→ **Stored data**
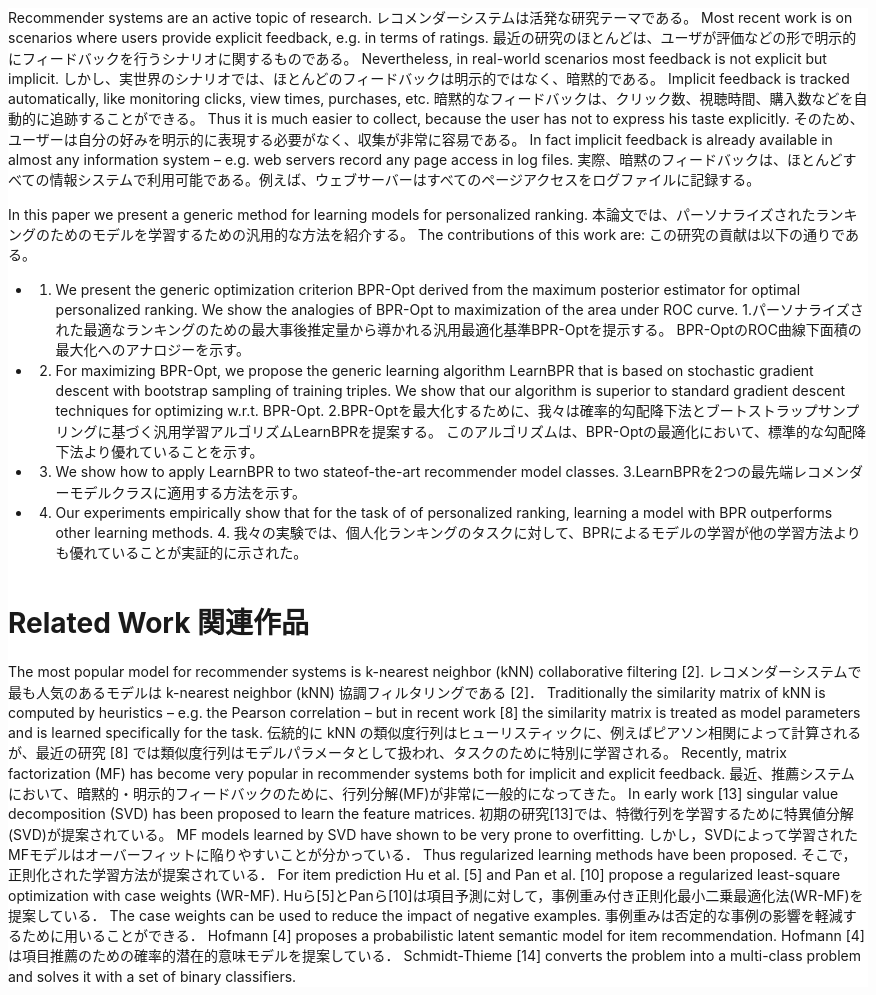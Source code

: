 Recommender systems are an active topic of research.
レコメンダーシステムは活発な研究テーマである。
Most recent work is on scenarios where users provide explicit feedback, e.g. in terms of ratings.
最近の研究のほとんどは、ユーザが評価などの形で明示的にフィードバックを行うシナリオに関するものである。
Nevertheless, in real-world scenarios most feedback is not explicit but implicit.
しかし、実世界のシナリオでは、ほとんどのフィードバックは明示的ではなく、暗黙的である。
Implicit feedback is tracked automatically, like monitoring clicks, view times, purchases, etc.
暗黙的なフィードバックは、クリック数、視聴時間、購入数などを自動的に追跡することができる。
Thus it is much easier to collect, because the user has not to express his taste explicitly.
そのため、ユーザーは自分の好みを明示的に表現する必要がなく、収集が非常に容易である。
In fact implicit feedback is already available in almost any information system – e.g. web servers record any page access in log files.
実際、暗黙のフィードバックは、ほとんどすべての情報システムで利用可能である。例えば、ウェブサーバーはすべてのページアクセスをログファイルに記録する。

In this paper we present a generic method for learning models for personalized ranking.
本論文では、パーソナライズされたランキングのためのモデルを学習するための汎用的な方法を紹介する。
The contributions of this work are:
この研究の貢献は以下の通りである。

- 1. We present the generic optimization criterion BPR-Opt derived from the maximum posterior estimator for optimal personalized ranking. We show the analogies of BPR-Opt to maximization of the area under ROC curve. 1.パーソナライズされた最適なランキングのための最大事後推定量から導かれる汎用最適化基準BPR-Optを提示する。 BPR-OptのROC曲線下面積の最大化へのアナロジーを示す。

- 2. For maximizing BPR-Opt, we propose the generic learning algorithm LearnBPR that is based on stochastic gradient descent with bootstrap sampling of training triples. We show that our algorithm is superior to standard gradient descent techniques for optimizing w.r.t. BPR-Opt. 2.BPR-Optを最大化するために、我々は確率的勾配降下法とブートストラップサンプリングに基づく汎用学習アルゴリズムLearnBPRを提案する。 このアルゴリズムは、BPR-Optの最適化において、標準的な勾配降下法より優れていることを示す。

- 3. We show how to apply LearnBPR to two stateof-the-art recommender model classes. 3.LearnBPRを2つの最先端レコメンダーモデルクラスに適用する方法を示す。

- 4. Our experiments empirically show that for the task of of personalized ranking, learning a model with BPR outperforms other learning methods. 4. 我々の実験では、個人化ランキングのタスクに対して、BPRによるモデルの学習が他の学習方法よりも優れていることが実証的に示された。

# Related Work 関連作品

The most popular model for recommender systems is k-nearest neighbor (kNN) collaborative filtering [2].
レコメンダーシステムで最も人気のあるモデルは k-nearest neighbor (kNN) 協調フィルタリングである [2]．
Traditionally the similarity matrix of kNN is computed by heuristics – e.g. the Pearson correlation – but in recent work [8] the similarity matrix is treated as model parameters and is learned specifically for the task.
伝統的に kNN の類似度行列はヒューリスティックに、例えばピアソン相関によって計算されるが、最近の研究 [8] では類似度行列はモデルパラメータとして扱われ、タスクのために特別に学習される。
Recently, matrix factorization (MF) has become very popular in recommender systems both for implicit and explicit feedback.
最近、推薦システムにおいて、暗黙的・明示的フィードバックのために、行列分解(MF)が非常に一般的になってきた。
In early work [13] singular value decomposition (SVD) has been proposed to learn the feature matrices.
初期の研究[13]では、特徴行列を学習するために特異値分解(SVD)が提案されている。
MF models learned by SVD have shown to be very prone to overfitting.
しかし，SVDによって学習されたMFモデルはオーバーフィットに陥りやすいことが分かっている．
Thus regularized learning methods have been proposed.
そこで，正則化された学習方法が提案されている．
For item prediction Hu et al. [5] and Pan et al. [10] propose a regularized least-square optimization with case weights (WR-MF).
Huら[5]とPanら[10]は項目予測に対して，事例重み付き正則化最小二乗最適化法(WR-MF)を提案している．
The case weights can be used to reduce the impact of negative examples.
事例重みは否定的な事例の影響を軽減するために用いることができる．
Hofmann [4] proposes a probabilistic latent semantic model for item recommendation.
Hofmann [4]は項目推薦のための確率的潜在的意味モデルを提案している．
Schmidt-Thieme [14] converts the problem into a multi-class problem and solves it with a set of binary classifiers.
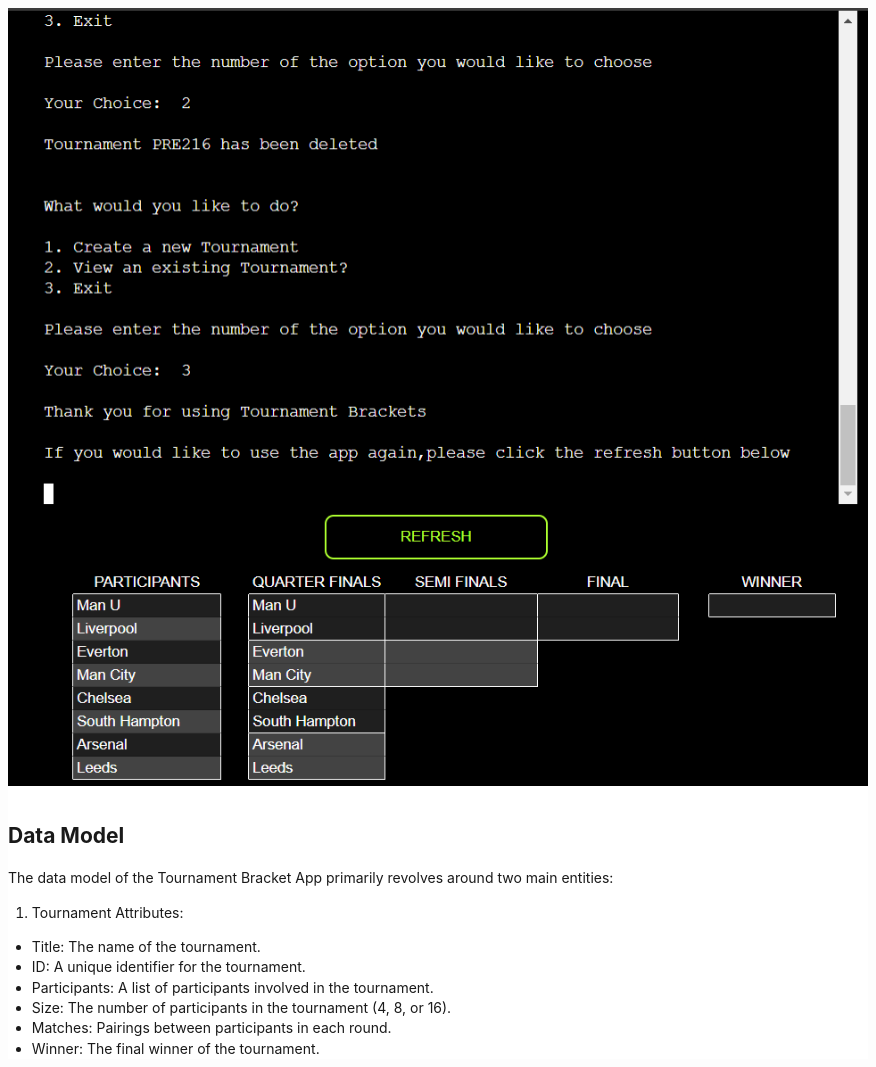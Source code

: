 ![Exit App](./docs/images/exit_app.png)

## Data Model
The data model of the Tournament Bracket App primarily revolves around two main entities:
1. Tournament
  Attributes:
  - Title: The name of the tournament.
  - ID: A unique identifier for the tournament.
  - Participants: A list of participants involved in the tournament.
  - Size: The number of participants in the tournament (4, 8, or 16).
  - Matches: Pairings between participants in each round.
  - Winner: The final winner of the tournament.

→ **Task brief**
Would you retype the lines above from the one with "Nevertheless, in real-world" down to the one with "- 1. We present", word for word, both ends included and no other lines?

→ **The completed task**
Nevertheless, in real-world scenarios most feedback is not explicit but implicit.
しかし、実世界のシナリオでは、ほとんどのフィードバックは明示的ではなく、暗黙的である。
Implicit feedback is tracked automatically, like monitoring clicks, view times, purchases, etc.
暗黙的なフィードバックは、クリック数、視聴時間、購入数などを自動的に追跡することができる。
Thus it is much easier to collect, because the user has not to express his taste explicitly.
そのため、ユーザーは自分の好みを明示的に表現する必要がなく、収集が非常に容易である。
In fact implicit feedback is already available in almost any information system – e.g. web servers record any page access in log files.
実際、暗黙のフィードバックは、ほとんどすべての情報システムで利用可能である。例えば、ウェブサーバーはすべてのページアクセスをログファイルに記録する。

In this paper we present a generic method for learning models for personalized ranking.
本論文では、パーソナライズされたランキングのためのモデルを学習するための汎用的な方法を紹介する。
The contributions of this work are:
この研究の貢献は以下の通りである。

- 1. We present the generic optimization criterion BPR-Opt derived from the maximum posterior estimator for optimal personalized ranking. We show the analogies of BPR-Opt to maximization of the area under ROC curve. 1.パーソナライズされた最適なランキングのための最大事後推定量から導かれる汎用最適化基準BPR-Optを提示する。 BPR-OptのROC曲線下面積の最大化へのアナロジーを示す。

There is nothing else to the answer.